__The problem__
Select from the records below every line that has the word "tasks" in it.
══ Supplied entries
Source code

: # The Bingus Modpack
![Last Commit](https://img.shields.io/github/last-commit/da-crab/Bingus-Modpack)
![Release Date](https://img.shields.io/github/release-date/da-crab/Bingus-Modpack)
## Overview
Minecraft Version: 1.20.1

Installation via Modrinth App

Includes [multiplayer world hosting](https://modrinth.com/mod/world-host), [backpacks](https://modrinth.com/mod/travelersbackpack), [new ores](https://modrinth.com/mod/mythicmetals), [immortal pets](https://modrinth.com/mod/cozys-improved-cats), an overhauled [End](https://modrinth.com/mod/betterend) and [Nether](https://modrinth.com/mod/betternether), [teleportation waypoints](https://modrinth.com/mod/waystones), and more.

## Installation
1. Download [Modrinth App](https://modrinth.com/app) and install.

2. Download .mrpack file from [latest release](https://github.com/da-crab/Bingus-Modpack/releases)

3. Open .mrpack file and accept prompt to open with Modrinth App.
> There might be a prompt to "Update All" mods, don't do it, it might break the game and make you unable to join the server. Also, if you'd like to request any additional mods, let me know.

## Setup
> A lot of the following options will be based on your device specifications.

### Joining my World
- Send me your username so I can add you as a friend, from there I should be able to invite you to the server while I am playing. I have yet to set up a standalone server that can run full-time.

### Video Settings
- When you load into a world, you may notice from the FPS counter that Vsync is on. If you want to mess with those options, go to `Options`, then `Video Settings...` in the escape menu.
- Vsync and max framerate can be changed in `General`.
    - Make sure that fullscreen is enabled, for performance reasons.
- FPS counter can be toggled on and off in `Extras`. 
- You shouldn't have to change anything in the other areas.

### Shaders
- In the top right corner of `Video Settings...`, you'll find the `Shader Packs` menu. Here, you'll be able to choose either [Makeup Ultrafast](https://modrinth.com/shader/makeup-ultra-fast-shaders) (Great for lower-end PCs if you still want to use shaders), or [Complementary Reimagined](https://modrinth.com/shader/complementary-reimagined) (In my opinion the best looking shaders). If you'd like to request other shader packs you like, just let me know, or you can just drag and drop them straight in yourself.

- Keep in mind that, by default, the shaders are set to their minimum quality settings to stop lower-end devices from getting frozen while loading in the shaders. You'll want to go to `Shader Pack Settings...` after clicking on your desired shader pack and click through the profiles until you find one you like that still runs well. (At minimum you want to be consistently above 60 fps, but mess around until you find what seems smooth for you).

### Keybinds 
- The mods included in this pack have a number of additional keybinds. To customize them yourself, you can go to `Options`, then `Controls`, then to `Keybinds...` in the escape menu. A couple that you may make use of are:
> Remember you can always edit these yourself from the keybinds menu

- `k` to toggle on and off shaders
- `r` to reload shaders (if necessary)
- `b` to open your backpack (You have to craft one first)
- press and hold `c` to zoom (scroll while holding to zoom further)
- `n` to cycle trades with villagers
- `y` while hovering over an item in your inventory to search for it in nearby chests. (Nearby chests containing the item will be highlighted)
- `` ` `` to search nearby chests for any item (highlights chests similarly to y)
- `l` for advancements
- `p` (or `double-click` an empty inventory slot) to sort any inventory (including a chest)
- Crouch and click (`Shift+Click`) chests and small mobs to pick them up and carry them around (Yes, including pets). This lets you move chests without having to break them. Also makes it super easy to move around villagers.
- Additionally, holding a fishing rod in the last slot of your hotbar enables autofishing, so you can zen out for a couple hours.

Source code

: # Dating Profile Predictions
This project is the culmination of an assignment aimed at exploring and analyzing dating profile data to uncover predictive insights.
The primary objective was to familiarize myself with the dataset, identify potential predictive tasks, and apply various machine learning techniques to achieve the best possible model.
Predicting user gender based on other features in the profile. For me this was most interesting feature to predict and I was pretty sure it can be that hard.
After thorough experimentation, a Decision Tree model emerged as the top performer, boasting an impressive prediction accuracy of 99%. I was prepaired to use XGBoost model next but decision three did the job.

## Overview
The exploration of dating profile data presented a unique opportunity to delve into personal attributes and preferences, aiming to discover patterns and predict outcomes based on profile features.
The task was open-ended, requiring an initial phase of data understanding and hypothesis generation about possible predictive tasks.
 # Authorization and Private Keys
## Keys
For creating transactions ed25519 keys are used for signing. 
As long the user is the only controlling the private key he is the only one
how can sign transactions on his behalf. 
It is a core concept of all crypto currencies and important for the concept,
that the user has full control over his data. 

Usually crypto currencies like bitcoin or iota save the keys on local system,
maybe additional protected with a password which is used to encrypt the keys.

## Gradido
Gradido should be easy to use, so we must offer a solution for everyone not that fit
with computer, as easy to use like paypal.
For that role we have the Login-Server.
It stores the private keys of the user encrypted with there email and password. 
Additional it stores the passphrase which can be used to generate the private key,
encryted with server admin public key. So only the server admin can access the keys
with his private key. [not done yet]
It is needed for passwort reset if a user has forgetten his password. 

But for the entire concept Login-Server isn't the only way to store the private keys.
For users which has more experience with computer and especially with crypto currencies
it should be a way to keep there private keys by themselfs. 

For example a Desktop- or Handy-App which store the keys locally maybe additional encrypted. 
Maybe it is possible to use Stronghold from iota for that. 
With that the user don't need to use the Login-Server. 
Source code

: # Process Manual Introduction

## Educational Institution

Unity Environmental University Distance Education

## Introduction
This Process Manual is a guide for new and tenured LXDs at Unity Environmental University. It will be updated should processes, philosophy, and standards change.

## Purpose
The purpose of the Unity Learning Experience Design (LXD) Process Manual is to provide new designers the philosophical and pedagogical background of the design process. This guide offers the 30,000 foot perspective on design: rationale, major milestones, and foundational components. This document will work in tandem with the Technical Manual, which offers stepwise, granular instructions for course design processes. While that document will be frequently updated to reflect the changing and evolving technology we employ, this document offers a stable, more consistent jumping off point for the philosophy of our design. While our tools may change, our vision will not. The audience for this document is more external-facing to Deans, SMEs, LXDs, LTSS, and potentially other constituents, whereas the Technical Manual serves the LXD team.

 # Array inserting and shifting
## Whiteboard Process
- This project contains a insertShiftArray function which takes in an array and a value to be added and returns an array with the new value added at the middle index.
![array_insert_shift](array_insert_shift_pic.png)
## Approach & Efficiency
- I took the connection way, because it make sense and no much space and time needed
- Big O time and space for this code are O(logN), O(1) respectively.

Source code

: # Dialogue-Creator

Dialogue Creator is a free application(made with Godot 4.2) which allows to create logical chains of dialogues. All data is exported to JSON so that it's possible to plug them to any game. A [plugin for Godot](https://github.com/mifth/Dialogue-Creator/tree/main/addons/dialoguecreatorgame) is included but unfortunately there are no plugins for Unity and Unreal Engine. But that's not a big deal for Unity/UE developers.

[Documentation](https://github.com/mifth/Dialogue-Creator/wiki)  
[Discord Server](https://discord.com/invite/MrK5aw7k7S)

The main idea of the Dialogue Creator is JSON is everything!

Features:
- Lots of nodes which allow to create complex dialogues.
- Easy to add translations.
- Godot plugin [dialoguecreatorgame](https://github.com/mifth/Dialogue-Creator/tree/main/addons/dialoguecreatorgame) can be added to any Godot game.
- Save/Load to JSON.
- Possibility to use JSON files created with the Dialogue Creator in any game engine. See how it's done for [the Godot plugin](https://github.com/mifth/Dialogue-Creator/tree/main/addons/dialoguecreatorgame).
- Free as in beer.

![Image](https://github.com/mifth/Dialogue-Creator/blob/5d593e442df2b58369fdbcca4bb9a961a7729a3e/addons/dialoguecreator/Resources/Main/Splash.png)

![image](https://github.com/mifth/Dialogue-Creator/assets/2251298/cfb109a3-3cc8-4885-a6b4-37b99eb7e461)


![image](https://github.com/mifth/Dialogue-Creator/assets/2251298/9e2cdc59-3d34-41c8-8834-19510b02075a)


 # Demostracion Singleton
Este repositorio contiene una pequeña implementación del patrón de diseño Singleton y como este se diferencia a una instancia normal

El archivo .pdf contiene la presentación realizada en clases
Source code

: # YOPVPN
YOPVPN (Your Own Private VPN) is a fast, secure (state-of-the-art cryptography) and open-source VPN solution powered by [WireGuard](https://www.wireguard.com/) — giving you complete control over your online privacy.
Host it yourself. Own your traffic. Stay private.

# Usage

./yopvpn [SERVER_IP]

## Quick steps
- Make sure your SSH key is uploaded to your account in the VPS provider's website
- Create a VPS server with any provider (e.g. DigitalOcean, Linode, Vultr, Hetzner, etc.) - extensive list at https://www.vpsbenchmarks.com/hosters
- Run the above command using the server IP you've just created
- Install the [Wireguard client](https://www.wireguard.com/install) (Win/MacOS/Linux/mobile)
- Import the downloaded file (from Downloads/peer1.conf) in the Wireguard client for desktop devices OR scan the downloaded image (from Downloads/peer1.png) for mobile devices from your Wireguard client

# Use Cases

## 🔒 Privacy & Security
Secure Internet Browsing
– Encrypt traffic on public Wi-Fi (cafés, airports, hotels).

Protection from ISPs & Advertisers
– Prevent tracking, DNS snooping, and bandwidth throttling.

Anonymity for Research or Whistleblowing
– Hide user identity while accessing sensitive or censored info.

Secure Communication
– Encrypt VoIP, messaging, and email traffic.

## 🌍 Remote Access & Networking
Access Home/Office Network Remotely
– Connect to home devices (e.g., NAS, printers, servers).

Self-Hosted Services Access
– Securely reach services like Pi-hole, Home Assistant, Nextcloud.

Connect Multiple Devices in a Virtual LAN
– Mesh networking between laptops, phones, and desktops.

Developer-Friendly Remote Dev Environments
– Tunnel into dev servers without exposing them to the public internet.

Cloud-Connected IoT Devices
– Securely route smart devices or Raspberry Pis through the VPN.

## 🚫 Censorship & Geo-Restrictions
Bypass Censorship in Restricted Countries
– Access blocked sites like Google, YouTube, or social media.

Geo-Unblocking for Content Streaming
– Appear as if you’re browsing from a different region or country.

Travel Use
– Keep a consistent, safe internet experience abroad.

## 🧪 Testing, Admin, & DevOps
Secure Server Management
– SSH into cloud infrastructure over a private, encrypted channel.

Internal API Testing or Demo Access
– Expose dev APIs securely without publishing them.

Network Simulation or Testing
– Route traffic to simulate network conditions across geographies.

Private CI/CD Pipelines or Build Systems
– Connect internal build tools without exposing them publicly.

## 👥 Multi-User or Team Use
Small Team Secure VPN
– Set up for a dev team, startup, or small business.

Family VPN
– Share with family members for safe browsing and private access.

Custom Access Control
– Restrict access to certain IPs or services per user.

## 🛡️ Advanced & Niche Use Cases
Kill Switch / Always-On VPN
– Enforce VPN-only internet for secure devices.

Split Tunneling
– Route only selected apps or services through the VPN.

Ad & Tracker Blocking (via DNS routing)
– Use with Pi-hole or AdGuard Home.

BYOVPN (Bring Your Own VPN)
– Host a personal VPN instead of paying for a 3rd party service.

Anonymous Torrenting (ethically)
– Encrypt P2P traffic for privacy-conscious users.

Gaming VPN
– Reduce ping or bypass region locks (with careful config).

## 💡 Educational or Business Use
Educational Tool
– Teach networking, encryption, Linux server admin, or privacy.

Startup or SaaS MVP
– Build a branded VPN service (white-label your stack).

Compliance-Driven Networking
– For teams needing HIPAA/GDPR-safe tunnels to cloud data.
════
__Reply__
The primary objective was to familiarize myself with the dataset, identify potential predictive tasks, and apply various machine learning techniques to achieve the best possible model.
The task was open-ended, requiring an initial phase of data understanding and hypothesis generation about possible predictive tasks.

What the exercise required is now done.